▶ _Requirement_: Say how many lines in the records contain the string "important", giving the number by itself.

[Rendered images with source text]
┌──

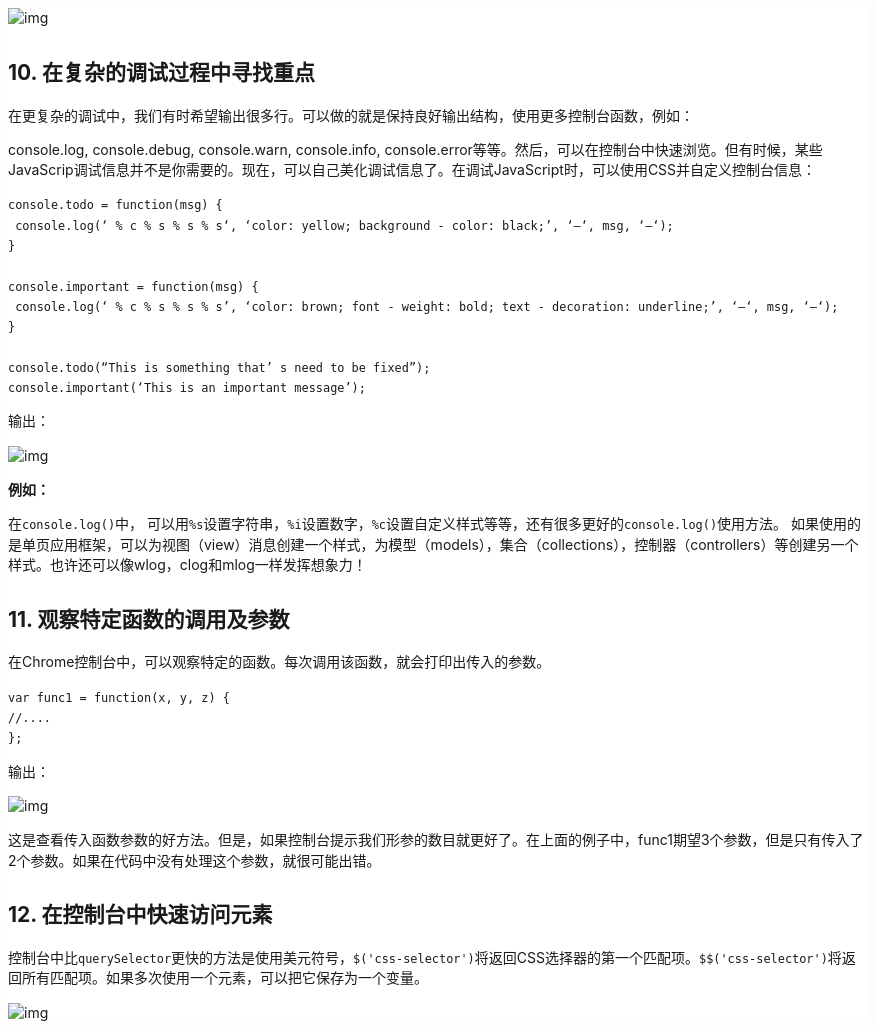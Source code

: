  ![img](https://mmbiz.qpic.cn/mmbiz_png/1hReHaqafacZXBvFYgg4ib056ibOlU2iagJiahQ0Tvz6kIDNhSXPkp9O3nH1M2m1tkXELSaWfSYVES2elGTE8gWrzA/640?wx_fmt=png&tp=webp&wxfrom=5&wx_lazy=1&wx_co=1)

## **10. 在复杂的调试过程中寻找重点**

在更复杂的调试中，我们有时希望输出很多行。可以做的就是保持良好输出结构，使用更多控制台函数，例如：

console.log, console.debug, console.warn, console.info, console.error等等。然后，可以在控制台中快速浏览。但有时候，某些JavaScrip调试信息并不是你需要的。现在，可以自己美化调试信息了。在调试JavaScript时，可以使用CSS并自定义控制台信息：

```
console.todo = function(msg) {
 console.log(‘ % c % s % s % s‘, ‘color: yellow; background - color: black;’, ‘–‘, msg, ‘–‘);
}

console.important = function(msg) {
 console.log(‘ % c % s % s % s’, ‘color: brown; font - weight: bold; text - decoration: underline;’, ‘–‘, msg, ‘–‘);
}

console.todo(“This is something that’ s need to be fixed”);
console.important(‘This is an important message’);
```

输出：

![img](https://mmbiz.qpic.cn/mmbiz_png/1hReHaqafacZXBvFYgg4ib056ibOlU2iagJwDfdkOTreicABVBGRaw3SqeKLSYic9xPkibVKggBd1Chzk1srME9LDVYw/640?wx_fmt=png&tp=webp&wxfrom=5&wx_lazy=1&wx_co=1)

**例如：**

在`console.log()`中， 可以用`%s`设置字符串，`%i`设置数字，`%c`设置自定义样式等等，还有很多更好的`console.log()`使用方法。 如果使用的是单页应用框架，可以为视图（view）消息创建一个样式，为模型（models），集合（collections），控制器（controllers）等创建另一个样式。也许还可以像wlog，clog和mlog一样发挥想象力！

## **11. 观察特定函数的调用及参数**

在Chrome控制台中，可以观察特定的函数。每次调用该函数，就会打印出传入的参数。

```
var func1 = function(x, y, z) {
//....
};
```

输出：

![img](https://mmbiz.qpic.cn/mmbiz_png/1hReHaqafacZXBvFYgg4ib056ibOlU2iagJibDCNcH0dUz9LyveqV6TQKJKogILoFUXoCIV3wVCh6tnxudibxCOGJzg/640?wx_fmt=png&tp=webp&wxfrom=5&wx_lazy=1&wx_co=1)

这是查看传入函数参数的好方法。但是，如果控制台提示我们形参的数目就更好了。在上面的例子中，func1期望3个参数，但是只有传入了2个参数。如果在代码中没有处理这个参数，就很可能出错。

## **12. 在控制台中快速访问元素**

控制台中比`querySelector`更快的方法是使用美元符号，`$('css-selector')`将返回CSS选择器的第一个匹配项。`$$('css-selector')`将返回所有匹配项。如果多次使用一个元素，可以把它保存为一个变量。

![img](https://mmbiz.qpic.cn/mmbiz_png/1hReHaqafacZXBvFYgg4ib056ibOlU2iagJLt7DKBuOTLXh6W8sPqh8DnM4QdnARnDcgy4fQzn4RVafvFytwl4icoA/640?wx_fmt=png&tp=webp&wxfrom=5&wx_lazy=1&wx_co=1)

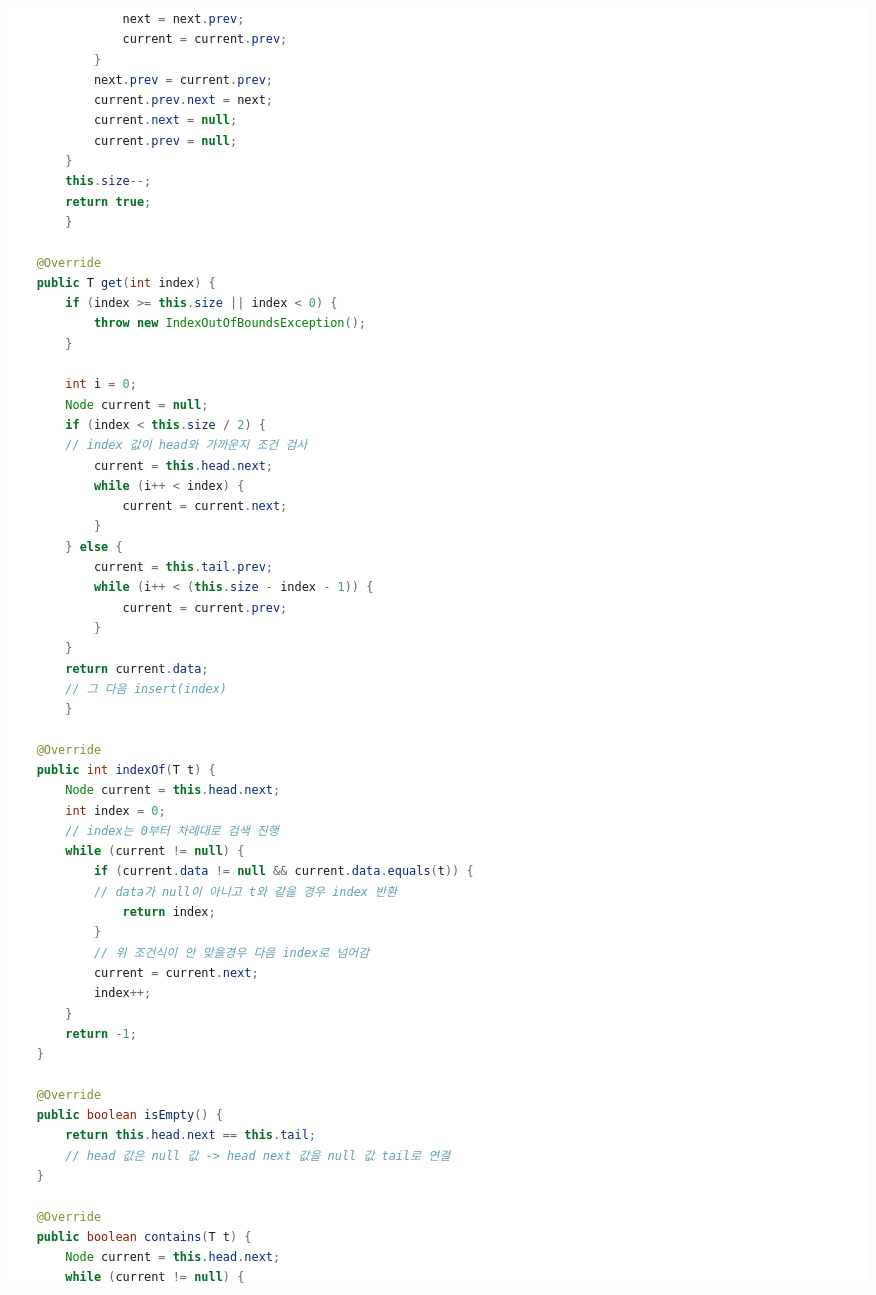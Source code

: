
 ```java
                next = next.prev;  
                current = current.prev;  
            }  
            next.prev = current.prev;  
            current.prev.next = next;  
            current.next = null;  
            current.prev = null;  
        }  
        this.size--;  
        return true;    
        }  
  
    @Override  
    public T get(int index) {  
        if (index >= this.size || index < 0) {  
            throw new IndexOutOfBoundsException();  
        }  
  
        int i = 0;  
        Node current = null;  
        if (index < this.size / 2) { 
        // index 값이 head와 가까운지 조건 검사 
            current = this.head.next;  
            while (i++ < index) {  
                current = current.next;  
            }  
        } else {  
            current = this.tail.prev;  
            while (i++ < (this.size - index - 1)) {  
                current = current.prev;  
            }  
        }  
        return current.data;  
        // 그 다음 insert(index)    
        }  
  
    @Override  
    public int indexOf(T t) {  
        Node current = this.head.next;  
        int index = 0;  
        // index는 0부터 차례대로 검색 진행
        while (current != null) {  
            if (current.data != null && current.data.equals(t)) {  
            // data가 null이 아니고 t와 같을 경우 index 반환
                return index;  
            }  
            // 위 조건식이 안 맞을경우 다음 index로 넘어감
            current = current.next;  
            index++;  
        }  
        return -1;  
    }  
  
    @Override  
    public boolean isEmpty() {  
        return this.head.next == this.tail;  
        // head 값은 null 값 -> head next 값을 null 값 tail로 연결
    }  
  
    @Override  
    public boolean contains(T t) {  
        Node current = this.head.next;  
        while (current != null) {  
```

└──

▶ _Output of the exercise_: 2